▶ _EXERCISE BRIEF_: After locating the line with "- **Education**: Creating" in the records below, print it and every line after it exactly.

▶ _DATA LISTING_:

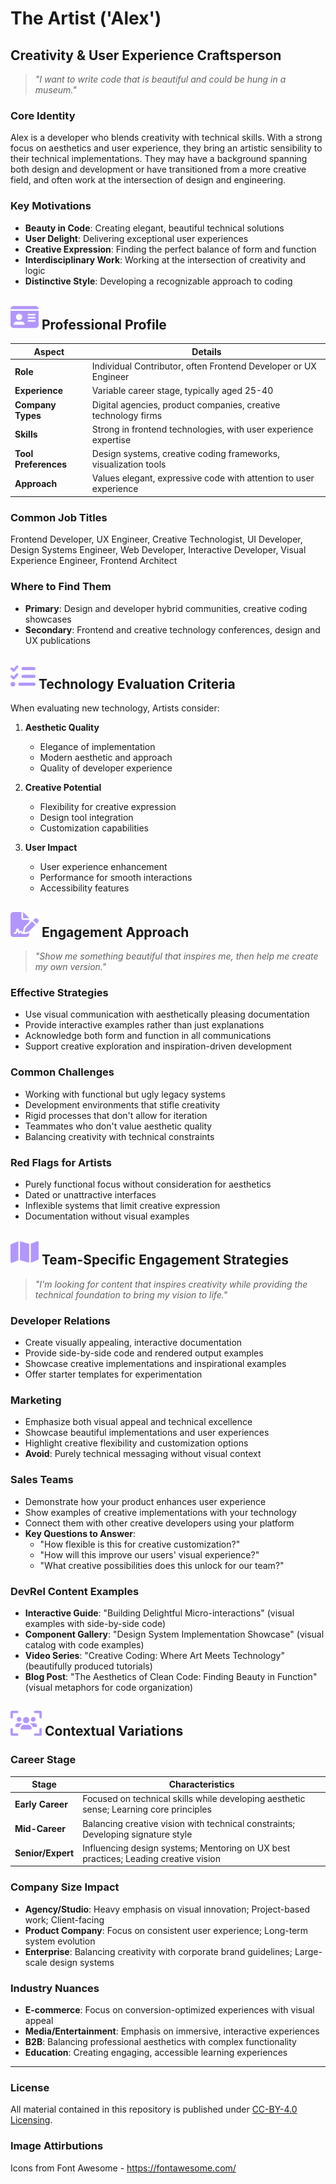 # The Artist ('Alex')
## Creativity & User Experience Craftsperson

> *"I want to write code that is beautiful and could be hung in a museum."*

###  Core Identity
Alex is a developer who blends creativity with technical skills. With a strong focus on aesthetics and user experience, they bring an artistic sensibility to their technical implementations. They may have a background spanning both design and development or have transitioned from a more creative field, and often work at the intersection of design and engineering.

### Key Motivations

- **Beauty in Code**: Creating elegant, beautiful technical solutions
- **User Delight**: Delivering exceptional user experiences
- **Creative Expression**: Finding the perfect balance of form and function
- **Interdisciplinary Work**: Working at the intersection of creativity and logic
- **Distinctive Style**: Developing a recognizable approach to coding

## <img src="../images/id-card-solid.svg" height="40"/> Professional Profile

| Aspect | Details |
|--------|---------|
| **Role** | Individual Contributor, often Frontend Developer or UX Engineer |
| **Experience** | Variable career stage, typically aged 25-40 |
| **Company Types** | Digital agencies, product companies, creative technology firms |
| **Skills** | Strong in frontend technologies, with user experience expertise |
| **Tool Preferences** | Design systems, creative coding frameworks, visualization tools |
| **Approach** | Values elegant, expressive code with attention to user experience |

### Common Job Titles
Frontend Developer, UX Engineer, Creative Technologist, UI Developer, Design Systems Engineer, Web Developer, Interactive Developer, Visual Experience Engineer, Frontend Architect

### Where to Find Them

- **Primary**: Design and developer hybrid communities, creative coding showcases
- **Secondary**: Frontend and creative technology conferences, design and UX publications


## <img src="../images/list-check-solid.svg" height="40"/>   Technology Evaluation Criteria

When evaluating new technology, Artists consider:

1. **Aesthetic Quality**
   - Elegance of implementation
   - Modern aesthetic and approach
   - Quality of developer experience

2. **Creative Potential**
   - Flexibility for creative expression
   - Design tool integration
   - Customization capabilities

3. **User Impact**
   - User experience enhancement
   - Performance for smooth interactions
   - Accessibility features


## <img src="../images/file-signature-solid.svg" height="40"/>   Engagement Approach

> *"Show me something beautiful that inspires me, then help me create my own version."*

### Effective Strategies

- Use visual communication with aesthetically pleasing documentation
- Provide interactive examples rather than just explanations
- Acknowledge both form and function in all communications
- Support creative exploration and inspiration-driven development

### Common Challenges

- Working with functional but ugly legacy systems
- Development environments that stifle creativity
- Rigid processes that don't allow for iteration
- Teammates who don't value aesthetic quality
- Balancing creativity with technical constraints

### Red Flags for Artists

- Purely functional focus without consideration for aesthetics
- Dated or unattractive interfaces
- Inflexible systems that limit creative expression
- Documentation without visual examples


## <img src="../images/map-solid.svg" height="40"/>  Team-Specific Engagement Strategies
> *"I'm looking for content that inspires creativity while providing the technical foundation to bring my vision to life."*

### Developer Relations

- Create visually appealing, interactive documentation
- Provide side-by-side code and rendered output examples
- Showcase creative implementations and inspirational examples
- Offer starter templates for experimentation

### Marketing

- Emphasize both visual appeal and technical excellence
- Showcase beautiful implementations and user experiences
- Highlight creative flexibility and customization options
- **Avoid**: Purely technical messaging without visual context

### Sales Teams

- Demonstrate how your product enhances user experience
- Show examples of creative implementations with your technology
- Connect them with other creative developers using your platform
- **Key Questions to Answer**:
  - "How flexible is this for creative customization?"
  - "How will this improve our users' visual experience?"
  - "What creative possibilities does this unlock for our team?"

### DevRel Content Examples

- **Interactive Guide**: "Building Delightful Micro-interactions" (visual examples with side-by-side code)
- **Component Gallery**: "Design System Implementation Showcase" (visual catalog with code examples)
- **Video Series**: "Creative Coding: Where Art Meets Technology" (beautifully produced tutorials)
- **Blog Post**: "The Aesthetics of Clean Code: Finding Beauty in Function" (visual metaphors for code organization)


## <img src="../images/users-viewfinder-solid.svg" height="40"/> Contextual Variations

### Career Stage

| Stage | Characteristics |
|-------|----------------|
| **Early Career** | Focused on technical skills while developing aesthetic sense; Learning core principles |
| **Mid-Career** | Balancing creative vision with technical constraints; Developing signature style |
| **Senior/Expert** | Influencing design systems; Mentoring on UX best practices; Leading creative vision |

### Company Size Impact

- **Agency/Studio**: Heavy emphasis on visual innovation; Project-based work; Client-facing
- **Product Company**: Focus on consistent user experience; Long-term system evolution
- **Enterprise**: Balancing creativity with corporate brand guidelines; Large-scale design systems

### Industry Nuances

- **E-commerce**: Focus on conversion-optimized experiences with visual appeal
- **Media/Entertainment**: Emphasis on immersive, interactive experiences
- **B2B**: Balancing professional aesthetics with complex functionality
- **Education**: Creating engaging, accessible learning experiences

---
### License
All material contained in this repository is published under [CC-BY-4.0 Licensing](https://creativecommons.org/licenses/by/4.0/deed.en).

### Image Attirbutions ##
Icons from Font Awesome - https://fontawesome.com/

▶ _REPLY_:
- **Education**: Creating engaging, accessible learning experiences

---
### License
All material contained in this repository is published under [CC-BY-4.0 Licensing](https://creativecommons.org/licenses/by/4.0/deed.en).

### Image Attirbutions ##
Icons from Font Awesome - https://fontawesome.com/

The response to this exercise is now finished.